[[ Material supplied, beginning ]]
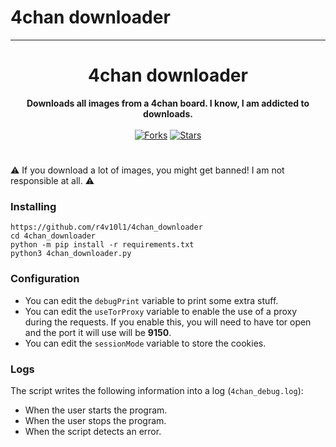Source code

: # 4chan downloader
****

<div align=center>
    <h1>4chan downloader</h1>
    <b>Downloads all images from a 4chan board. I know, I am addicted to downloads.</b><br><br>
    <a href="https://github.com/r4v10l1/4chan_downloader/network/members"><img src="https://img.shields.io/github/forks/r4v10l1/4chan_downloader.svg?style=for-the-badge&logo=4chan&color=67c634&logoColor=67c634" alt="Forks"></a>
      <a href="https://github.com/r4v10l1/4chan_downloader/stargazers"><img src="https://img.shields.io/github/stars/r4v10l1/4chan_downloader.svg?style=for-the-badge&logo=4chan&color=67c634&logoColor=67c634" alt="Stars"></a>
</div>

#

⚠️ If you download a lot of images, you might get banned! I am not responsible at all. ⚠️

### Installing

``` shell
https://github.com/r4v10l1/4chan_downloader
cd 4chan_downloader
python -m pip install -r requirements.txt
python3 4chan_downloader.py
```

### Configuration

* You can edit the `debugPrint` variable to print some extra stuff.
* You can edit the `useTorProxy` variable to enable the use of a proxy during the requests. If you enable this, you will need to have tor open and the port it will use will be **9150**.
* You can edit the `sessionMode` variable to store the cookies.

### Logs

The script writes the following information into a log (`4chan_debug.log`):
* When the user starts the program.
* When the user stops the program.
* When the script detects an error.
[[ Material supplied, end ]]
[[ Material supplied, beginning ]]
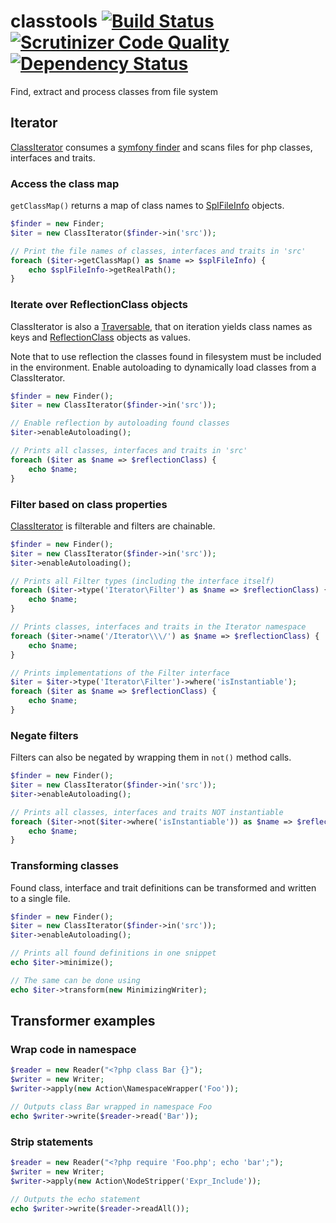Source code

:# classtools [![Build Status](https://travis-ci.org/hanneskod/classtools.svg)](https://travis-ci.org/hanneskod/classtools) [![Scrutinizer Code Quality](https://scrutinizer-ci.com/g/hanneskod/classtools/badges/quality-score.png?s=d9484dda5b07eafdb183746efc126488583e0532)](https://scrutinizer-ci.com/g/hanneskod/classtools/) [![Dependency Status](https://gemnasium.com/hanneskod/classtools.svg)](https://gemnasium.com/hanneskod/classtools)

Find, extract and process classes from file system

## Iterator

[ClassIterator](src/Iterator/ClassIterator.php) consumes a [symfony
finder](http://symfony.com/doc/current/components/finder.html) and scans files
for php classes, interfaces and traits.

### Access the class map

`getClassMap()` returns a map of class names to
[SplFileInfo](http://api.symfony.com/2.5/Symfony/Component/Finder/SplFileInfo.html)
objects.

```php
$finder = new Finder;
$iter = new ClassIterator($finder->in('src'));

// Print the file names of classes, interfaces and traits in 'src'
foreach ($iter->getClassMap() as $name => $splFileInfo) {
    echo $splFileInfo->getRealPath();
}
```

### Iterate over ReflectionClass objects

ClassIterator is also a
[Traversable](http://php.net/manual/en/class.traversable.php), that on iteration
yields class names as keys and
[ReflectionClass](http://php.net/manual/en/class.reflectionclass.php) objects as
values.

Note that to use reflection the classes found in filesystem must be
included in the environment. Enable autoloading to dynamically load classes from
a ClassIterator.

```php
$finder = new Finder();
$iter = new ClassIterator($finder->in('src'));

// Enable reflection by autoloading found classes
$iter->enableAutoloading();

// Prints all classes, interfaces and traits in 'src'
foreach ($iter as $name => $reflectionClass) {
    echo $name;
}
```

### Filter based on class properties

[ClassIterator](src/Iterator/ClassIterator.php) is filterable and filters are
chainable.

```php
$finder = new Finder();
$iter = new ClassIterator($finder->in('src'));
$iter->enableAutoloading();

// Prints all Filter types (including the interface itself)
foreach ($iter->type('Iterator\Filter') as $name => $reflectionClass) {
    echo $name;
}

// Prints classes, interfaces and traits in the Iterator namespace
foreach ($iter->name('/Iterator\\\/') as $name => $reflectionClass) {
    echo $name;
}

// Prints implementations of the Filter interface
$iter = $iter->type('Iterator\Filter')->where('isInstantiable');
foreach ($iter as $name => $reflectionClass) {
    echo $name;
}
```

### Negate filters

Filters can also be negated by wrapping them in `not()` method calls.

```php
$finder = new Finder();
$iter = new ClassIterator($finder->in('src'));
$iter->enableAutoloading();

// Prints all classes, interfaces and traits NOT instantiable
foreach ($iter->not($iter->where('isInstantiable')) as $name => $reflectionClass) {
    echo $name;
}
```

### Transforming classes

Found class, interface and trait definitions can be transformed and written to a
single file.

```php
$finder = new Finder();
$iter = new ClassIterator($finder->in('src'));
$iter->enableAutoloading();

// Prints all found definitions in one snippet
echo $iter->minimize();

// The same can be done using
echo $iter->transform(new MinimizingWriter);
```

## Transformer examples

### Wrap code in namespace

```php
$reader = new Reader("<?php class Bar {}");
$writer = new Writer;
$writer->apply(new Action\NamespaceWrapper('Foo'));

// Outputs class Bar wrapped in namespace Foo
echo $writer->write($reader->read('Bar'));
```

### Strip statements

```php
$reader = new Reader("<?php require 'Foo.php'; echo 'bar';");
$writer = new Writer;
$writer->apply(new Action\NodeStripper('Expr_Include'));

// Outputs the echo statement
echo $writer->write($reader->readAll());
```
[[ Material supplied, end ]]
[[ Material supplied, beginning ]]
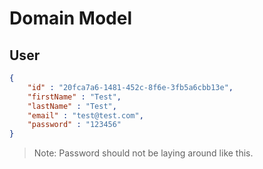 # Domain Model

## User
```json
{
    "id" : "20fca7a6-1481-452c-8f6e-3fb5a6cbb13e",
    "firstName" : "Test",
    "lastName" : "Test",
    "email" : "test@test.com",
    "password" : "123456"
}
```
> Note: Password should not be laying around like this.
[[ Material supplied, end ]]
» What you should do: The lines you need are those with the word "Note"; list them from the entries.

» Response to this exercise:
Note that to use reflection the classes found in filesystem must be
> Note: Password should not be laying around like this.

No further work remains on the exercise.